Replaces the two-pass thrust::is_partitioned CUDA implementation with a single-pass version that mirrors cuda::std::is_partitioned from the PSTL.

Before:

ItemsIt boundary = cuda_cub::find_if_not(policy, first, last, predicate);
ItemsIt end      = cuda_cub::find_if(policy, boundary, last, predicate);
return end == last;

Two kernel launches in the fully-partitioned case (the common fast path).

After:

const auto first_zip = ::cuda::make_zip_iterator(first, first + 1);
const auto last_zip  = ::cuda::make_zip_iterator(last, last);
const auto result    = cuda_cub::find_if(policy, first_zip, last_zip,
                         __is_partitioned_fn<Predicate>{predicate});
return ::cuda::std::get<1>(result.__iterators()) == last;

One kernel launch, scanning adjacent pairs for a "false → true" transition.

Why

thrust::is_partitioned was benchmarked as significantly slower than cuda::std::is_partitioned (up to ~33 % slower for int8_t at large N), even though both check the same invariant. The root cause is the extra kernel launch:

find_if_not scans the whole range to find the boundary.
find_if then scans from the boundary to the end.

The PSTL avoids this by zipping adjacent elements and scanning once for any (!pred(a[i]) && pred(a[i+1])) pair.
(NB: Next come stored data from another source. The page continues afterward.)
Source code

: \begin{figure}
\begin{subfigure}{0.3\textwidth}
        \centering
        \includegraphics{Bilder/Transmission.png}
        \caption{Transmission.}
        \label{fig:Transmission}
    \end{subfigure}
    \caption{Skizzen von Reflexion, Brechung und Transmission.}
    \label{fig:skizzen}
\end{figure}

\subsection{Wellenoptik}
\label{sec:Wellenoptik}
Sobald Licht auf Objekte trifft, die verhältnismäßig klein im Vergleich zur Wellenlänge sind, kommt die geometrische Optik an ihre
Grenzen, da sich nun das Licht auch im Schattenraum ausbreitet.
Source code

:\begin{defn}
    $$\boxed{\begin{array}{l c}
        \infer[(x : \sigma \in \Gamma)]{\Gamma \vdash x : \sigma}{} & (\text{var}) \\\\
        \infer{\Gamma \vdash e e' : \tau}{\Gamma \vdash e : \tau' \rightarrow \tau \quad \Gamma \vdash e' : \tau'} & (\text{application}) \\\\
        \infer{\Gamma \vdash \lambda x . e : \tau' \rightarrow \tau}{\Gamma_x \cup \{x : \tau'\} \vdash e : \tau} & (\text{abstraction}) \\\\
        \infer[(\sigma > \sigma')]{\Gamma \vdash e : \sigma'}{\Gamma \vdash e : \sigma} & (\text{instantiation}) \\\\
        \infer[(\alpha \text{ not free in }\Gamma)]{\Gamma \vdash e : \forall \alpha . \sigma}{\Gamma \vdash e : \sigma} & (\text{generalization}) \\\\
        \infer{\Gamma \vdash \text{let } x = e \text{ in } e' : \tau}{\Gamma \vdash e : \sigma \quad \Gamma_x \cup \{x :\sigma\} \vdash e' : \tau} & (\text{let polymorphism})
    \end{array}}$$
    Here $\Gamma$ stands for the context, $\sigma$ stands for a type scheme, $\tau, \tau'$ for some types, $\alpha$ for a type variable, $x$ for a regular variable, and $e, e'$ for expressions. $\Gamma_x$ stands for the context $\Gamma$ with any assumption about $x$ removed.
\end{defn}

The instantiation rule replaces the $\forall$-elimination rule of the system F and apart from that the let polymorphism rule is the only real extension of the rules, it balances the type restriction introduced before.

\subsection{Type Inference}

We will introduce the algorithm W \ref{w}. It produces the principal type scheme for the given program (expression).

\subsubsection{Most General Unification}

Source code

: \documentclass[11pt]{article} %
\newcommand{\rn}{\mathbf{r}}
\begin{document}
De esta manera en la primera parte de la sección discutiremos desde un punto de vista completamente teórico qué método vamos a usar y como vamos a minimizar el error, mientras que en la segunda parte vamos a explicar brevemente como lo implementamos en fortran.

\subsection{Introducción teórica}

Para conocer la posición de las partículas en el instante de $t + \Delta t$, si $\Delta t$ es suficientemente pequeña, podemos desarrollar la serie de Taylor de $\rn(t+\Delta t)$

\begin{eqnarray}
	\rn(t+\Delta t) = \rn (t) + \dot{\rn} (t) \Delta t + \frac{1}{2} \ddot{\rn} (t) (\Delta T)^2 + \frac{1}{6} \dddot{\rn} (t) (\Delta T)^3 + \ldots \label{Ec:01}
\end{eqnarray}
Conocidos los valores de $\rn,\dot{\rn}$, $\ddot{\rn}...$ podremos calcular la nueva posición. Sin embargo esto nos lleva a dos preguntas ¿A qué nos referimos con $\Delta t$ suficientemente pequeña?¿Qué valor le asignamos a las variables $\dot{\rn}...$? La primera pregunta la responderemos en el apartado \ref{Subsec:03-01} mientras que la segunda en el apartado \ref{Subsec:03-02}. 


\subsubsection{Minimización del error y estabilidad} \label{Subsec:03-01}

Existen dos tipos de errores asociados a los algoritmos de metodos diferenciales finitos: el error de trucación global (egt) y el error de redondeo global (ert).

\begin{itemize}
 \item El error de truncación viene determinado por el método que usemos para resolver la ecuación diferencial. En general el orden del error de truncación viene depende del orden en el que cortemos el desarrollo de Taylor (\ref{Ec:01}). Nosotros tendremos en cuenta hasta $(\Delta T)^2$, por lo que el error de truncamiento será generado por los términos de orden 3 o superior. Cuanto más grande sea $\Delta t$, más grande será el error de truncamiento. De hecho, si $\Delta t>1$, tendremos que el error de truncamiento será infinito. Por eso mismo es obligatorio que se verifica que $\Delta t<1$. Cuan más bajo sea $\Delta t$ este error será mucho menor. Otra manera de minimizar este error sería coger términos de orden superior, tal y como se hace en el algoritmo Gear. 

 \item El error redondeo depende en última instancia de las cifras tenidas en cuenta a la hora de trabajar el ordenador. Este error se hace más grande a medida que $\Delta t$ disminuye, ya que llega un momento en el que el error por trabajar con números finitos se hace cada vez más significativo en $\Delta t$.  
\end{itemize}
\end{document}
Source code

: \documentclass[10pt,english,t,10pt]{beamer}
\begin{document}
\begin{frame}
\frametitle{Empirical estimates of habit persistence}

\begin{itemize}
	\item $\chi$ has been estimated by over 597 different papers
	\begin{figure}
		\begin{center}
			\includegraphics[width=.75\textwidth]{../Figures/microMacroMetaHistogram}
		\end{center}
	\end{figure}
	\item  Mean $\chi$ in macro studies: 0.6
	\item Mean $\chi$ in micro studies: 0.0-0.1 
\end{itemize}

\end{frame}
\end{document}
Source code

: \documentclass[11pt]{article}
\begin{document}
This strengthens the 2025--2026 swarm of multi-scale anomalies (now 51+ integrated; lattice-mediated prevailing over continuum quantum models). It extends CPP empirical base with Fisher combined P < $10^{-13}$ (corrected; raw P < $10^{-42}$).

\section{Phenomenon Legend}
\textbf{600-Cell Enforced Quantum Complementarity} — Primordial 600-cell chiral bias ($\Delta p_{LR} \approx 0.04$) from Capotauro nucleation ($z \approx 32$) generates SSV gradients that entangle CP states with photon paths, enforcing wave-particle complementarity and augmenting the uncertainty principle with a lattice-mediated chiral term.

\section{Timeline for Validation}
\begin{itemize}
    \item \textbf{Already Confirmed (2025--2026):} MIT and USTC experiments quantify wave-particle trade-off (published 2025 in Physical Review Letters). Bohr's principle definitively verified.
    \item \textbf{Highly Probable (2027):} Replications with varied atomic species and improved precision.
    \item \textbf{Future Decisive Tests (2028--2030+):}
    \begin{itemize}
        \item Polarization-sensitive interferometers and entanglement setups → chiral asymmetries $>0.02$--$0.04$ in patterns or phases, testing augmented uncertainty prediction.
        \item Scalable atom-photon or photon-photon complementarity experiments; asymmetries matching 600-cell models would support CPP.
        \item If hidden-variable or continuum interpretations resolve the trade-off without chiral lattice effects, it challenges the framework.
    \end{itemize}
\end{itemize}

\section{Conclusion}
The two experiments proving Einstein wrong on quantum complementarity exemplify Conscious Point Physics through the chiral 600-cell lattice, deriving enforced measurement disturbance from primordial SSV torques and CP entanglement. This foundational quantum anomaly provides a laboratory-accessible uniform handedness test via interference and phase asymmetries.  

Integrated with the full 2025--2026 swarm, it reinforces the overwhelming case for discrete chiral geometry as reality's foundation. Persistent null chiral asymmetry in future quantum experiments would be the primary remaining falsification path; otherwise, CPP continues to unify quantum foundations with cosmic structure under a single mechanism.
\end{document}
This PR ports that approach to the Thrust CUDA backend.

Closes #8085.

How

Added __is_partitioned_fn<Predicate> functor (host+device callable) that takes a cuda::zip_iterator value and returns true on a partitioning violation.
Used cuda::make_zip_iterator(first, first+1) / cuda::make_zip_iterator(last, last). Because zip_iterator::operator- returns the minimum component distance, the synthetic range has exactly n-1 elements — the number of adjacent pairs.
The return check uses ::cuda::std::get<1>(result.__iterators()) == last (not result == last_zip) to handle the n==1 edge case correctly: when n==1 the zip distance is 0, find_if_n returns first_zip, and get<1>(first_zip) == last evaluates to true as expected.
Pattern directly mirrors libcudacxx/include/cuda/std/__pstl/is_partitioned.h.
Predicate arguments are wrapped with thrust::raw_reference_cast before evaluation, and results stored in const bool locals, to handle proxy-reference iterators (e.g. device_vector<T>::iterator whose dereference yields device_reference<T>). Without this, implicit bool conversion requires two user-defined conversions, which C++ forbids. This matches the pattern used in thrust/detail/internal_functional.h and thrust/detail/range/head_flags.h for the same proxy-reference problem.

Test

All existing tests in thrust/testing/is_partitioned.cu and thrust/testing/cuda/is_partitioned.cu were compiled and executed on an NVIDIA GeForce RTX 5070 (sm_89), CUDA 12.9, MSVC 19.50:

thrust.test.is_partitioned
  Running 8 unit tests.
  ........
  Totals: 0 failures, 0 known failures, 0 errors, and 8 passes.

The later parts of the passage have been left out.